When the Great War broke out in August 1914, Henry Morgenthau, the United States Ambassador to the Ottoman Empire, contacted Jacob H. Schiff, New York City banker and Jewish philanthropist, pleading for money to assist Jews in Palestine now under duress since the outbreak of war had dramatically curtailed exports. Morgenthau persuaded Schiff to send aid. Together, Schiff and other prominent American Jewish leaders, including Louis Marshall, Oscar Straus, Judah Magnes, Louis Brandeis, Felix Warburg, Julius Rosenwald, Mayer Sulzberger, and others helped form one of the largest and most successful international humanitarian organizations—the American Jewish Joint Distribution Committee (later called “the Joint”).
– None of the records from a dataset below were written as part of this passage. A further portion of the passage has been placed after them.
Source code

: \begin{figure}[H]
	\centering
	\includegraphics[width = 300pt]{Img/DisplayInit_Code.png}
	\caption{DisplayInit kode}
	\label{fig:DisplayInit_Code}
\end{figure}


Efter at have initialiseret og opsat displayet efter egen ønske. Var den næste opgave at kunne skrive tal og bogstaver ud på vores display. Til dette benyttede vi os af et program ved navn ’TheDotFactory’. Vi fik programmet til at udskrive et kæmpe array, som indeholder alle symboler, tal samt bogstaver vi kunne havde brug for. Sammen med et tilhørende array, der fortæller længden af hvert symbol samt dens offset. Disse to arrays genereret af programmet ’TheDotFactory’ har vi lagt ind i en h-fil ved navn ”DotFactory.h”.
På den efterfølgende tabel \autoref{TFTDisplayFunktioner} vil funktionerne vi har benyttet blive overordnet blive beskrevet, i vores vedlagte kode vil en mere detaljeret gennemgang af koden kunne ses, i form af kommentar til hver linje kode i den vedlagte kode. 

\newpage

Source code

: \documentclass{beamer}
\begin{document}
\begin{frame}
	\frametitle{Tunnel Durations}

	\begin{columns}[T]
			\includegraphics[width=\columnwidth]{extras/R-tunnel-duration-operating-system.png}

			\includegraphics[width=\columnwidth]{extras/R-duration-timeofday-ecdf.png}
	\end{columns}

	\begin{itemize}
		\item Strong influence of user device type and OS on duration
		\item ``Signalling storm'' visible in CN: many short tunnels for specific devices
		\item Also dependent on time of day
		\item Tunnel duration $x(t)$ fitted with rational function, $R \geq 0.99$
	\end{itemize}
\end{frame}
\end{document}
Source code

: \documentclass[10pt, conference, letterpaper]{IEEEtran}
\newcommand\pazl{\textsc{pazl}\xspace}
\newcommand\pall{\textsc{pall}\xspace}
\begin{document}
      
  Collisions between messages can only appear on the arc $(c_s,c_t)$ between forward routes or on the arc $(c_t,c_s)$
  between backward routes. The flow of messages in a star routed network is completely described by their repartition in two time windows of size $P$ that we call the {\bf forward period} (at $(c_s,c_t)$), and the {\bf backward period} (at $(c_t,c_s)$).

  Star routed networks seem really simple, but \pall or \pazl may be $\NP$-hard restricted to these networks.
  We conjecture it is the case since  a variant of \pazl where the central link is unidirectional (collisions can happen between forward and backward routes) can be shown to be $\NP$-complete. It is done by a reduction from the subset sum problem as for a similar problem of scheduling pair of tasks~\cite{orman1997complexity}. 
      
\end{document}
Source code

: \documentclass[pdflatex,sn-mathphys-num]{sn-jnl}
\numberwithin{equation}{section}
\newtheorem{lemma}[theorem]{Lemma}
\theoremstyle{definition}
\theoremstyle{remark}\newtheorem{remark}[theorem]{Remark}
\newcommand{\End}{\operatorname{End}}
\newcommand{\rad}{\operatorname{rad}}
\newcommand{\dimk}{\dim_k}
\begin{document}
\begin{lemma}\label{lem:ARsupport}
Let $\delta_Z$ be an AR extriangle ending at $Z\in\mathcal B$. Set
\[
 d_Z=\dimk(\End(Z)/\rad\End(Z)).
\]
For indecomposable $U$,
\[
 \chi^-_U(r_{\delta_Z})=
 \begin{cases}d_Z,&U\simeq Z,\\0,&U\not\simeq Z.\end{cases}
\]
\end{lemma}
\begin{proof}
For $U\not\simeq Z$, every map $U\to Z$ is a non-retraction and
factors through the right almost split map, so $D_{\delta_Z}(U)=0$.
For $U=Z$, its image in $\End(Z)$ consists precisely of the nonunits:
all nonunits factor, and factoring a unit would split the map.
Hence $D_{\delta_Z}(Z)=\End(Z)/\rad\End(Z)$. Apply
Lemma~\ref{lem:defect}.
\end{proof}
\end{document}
The Joint combined three organizations—the Central Committee for the Relief of Jews Suffering through the War, the American Jewish Relief Committee, and the People’s Relief Committee—into a single umbrella group in order to efficiently distribute funds to Jews abroad suffering from the war. Meanwhile, in the same year that Morgenthau encouraged American Jewish leaders to organize funds for suffering Jews, the Provisional Executive Committee for General Zionist Affairs (P.E.C.) organized, with future Supreme Court Justice Louis D. Brandeis as its chair. While many of the members of the P.E.C. also belonged to the Joint and saw the Joint’s assistance to the Jews in Palestine as an opportunity to further the Zionist cause there, not all members of the Joint agreed on what constituted the best way to distribute funds. The Joint included American Jewish leaders with a wide range of perspectives on Zionism, including decided anti-Zionists, thus complicating the motives, means, and methods of aid distribution for suffering Jews.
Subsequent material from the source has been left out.